The passing last week of Davy Jones, frontman for The Monkees, prompted Mister Boomer to recall an era of teen idols. Teen idols were not new or exclusive to the boomer era; some say this phenomenon began in the 20th century as celebrity fandom appeared along with silent movies. The quintessential male star of silent movies in the early 1910s and 1920s was Rudolph Valentino. The silent film star gathered his share of teenage fans for his confident, suave, romantic and passionate roles. The writer H.L. Mencken wrote of Valentino shortly after his death that he was “catnip to women.”
The next really huge teen idol was Frank Sinatra. In the 1940s, his appearances caused near riots as legions of teenage female fans — known as “bobby-soxers” because of the type of socks they wore, rolled-down to the ankle — stormed theaters and concert halls. Many people point to this pre-war era as the beginning of Youth Culture.

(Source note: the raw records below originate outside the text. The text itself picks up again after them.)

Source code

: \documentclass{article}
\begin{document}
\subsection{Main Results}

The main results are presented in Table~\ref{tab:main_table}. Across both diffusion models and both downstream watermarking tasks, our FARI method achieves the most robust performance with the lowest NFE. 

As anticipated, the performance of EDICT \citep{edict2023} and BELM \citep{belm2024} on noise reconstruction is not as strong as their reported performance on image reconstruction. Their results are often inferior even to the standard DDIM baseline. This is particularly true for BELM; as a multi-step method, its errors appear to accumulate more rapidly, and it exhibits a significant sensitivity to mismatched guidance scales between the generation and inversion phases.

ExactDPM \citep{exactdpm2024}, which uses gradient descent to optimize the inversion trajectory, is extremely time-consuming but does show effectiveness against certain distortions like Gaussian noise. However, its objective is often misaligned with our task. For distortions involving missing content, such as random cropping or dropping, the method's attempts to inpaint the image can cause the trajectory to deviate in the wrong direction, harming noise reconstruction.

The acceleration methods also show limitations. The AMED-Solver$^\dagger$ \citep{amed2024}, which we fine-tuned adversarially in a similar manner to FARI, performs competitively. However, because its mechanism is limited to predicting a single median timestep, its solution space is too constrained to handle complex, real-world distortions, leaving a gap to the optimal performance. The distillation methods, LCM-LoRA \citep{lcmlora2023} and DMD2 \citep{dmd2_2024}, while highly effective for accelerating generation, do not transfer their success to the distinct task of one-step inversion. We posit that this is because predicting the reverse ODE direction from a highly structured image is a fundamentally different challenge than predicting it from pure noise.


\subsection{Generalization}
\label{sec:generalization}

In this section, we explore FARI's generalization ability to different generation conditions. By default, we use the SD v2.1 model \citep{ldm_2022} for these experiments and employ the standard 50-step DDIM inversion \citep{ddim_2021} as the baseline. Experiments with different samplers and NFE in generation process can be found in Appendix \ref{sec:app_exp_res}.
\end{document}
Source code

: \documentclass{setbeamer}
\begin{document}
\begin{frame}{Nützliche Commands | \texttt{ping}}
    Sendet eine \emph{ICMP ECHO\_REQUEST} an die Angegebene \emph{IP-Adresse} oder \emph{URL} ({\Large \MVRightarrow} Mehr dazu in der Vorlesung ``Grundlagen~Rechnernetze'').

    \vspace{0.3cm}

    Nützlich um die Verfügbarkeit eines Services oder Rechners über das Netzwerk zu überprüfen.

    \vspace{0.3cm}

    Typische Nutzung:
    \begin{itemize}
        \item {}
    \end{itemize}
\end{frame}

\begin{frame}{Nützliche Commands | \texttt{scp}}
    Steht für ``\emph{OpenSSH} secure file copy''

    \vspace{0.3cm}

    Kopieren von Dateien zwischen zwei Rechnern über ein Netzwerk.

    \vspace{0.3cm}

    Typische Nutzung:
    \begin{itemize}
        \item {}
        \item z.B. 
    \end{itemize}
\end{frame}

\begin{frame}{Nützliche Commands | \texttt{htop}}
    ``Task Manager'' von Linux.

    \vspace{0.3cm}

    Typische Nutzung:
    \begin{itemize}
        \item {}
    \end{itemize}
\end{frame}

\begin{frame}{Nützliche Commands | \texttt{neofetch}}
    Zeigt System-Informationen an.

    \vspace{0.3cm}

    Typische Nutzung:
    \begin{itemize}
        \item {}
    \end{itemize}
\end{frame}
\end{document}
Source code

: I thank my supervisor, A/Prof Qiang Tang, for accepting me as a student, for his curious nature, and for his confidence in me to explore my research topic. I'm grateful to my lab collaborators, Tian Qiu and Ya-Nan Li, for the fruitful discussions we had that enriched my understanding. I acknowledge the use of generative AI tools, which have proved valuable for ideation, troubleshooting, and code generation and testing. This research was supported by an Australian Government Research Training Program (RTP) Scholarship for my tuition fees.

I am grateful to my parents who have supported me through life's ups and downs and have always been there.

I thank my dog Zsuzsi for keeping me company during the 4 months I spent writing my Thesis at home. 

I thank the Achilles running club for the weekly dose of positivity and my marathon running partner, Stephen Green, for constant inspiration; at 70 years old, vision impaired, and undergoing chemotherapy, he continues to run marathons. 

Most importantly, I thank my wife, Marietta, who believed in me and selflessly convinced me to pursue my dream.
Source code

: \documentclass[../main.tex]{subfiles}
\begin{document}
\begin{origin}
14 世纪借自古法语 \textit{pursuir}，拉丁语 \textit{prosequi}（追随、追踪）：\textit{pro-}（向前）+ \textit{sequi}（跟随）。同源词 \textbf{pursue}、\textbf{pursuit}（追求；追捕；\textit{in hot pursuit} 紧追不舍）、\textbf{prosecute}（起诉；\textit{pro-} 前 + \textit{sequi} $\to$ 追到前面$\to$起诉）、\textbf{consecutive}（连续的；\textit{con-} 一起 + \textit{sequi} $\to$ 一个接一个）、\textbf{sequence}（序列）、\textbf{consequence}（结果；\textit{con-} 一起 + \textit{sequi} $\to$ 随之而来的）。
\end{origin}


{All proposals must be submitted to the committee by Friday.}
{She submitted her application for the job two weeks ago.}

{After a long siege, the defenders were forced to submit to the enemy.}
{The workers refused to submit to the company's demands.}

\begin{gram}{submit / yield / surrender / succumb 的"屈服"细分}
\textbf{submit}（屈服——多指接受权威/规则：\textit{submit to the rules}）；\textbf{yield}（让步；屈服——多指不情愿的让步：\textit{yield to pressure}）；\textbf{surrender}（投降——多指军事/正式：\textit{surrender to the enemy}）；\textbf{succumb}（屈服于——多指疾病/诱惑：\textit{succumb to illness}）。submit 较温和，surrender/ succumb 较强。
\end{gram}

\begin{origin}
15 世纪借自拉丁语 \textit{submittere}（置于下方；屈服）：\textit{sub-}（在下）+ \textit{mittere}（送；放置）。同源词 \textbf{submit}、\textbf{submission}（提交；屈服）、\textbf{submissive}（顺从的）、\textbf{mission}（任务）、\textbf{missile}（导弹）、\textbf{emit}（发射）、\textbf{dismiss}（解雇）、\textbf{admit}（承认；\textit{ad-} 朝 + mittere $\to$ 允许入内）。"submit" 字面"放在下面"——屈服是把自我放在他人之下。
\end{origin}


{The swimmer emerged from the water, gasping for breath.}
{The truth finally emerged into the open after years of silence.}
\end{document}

The two — one a film star, the other first known for his singing before he entered the movies — displayed some basic characteristics of the teen idols that were to follow: first, their celebrity was gained through their talent in acting or music; secondly, young women found them irresistible to the point of obsession; and third, they had to reciprocate by graciously accepting the adulation while remaining humble, yet “dreamy.”

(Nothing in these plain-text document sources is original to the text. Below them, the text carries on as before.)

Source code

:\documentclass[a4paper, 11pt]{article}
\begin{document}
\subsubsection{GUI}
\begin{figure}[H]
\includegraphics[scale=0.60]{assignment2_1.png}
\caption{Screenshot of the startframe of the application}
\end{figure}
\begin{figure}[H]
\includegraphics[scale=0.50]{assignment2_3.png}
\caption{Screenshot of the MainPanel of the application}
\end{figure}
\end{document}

Boomer teen idols continued that pattern. Most teen idols were the object of desire for teenage girls rather than boys, and were often men twice their age. The prime age of teen idol worshippers was 11 through 17, after which tastes tended to change. The 1950s produced a slew of teen idols from movies, TV and music. Among them were “older” men such as Rock Hudson and Pat Boone, to the “younger” stars like Elvis, Troy Donahue, Frankie Avalon, Bobby Rydell, Fabian and Ricky Nelson. On rare occasions, women crossed over into teen idol territory, the most famous being Annette Funicello. Her appearances as a Mouseketeer on The Mickey Mouse Club TV show gave her instant fan recognition from both boys and girls when she made the transition from child actor to adult in a series of pop-historically significant “Beach” movies.
Into this mix of actors and solitary singing sensations, whole bands entered the teen idol world, most notably The Beach Boys and The Beatles. By the mid-sixties, girls everywhere had chosen their favorites in The Beach Boys, The Beatles, Herman’s Hermits and The Monkees. Naturally, one star rose above the others in each band to become the most-loved teen idol. In The Monkees, that teen idol was Davy Jones. Shows like American Bandstand, Hullabaloo, Shindig! and The Ed Sullivan Show only fueled the fires of teen idolatry.
The teen idol world got two additional big boosts in the 1960s: a proliferation of a sub-genre of pop music that was called bubblegum pop (also known as teenybopper music) and the introduction of made-for-teen magazines called 16 Magazine (which actually first appeared in 1956) and Tiger Beat (launched in 1964). Bubblegum music appealed directly to teenage girls, who liked the danceable beats, love-laced lyrics and the stars who sang them. The fanzines did for 1960s teen idols what the Hollywood movie magazines had done for stars of the 1940s and ’50s: maintained and expanded the celebrity of the stars through constant exposure.
Mister Boomer’s sister joined in on the teen idol explosion in the mid-1960s. She bought 16 Magazine and Tiger Beat on occasion and in the late ’60s, became infatuated with Bobby Sherman. Sherman was a recording artist at an early age and a regular on Shindig!, but didn’t attain teen idol status until he landed a role in the TV series, Here Come the Brides (1968-70). By then millions of boomer girls had posters of Sherman, with his trademark hair and teen idol smile, on their bedroom walls. Mister B’s sister did not have posters of Sherman, or the other big teenybopper idol of her decade, David Cassidy, but her magazines sure plastered their pictures on pages. Nonetheless, she felt compelled to buy her idol’s 45 RPM records.
Perhaps the pre-war 1940s marked the first teen generation that would break from the tastes of their parents to explore a subculture of their own. But World War II interrupted their progress, and that left it up to the Boomer Generation to embrace the tide of Youth Culture, of which teen idols were a part. What memories of teen idols do you have, boomers?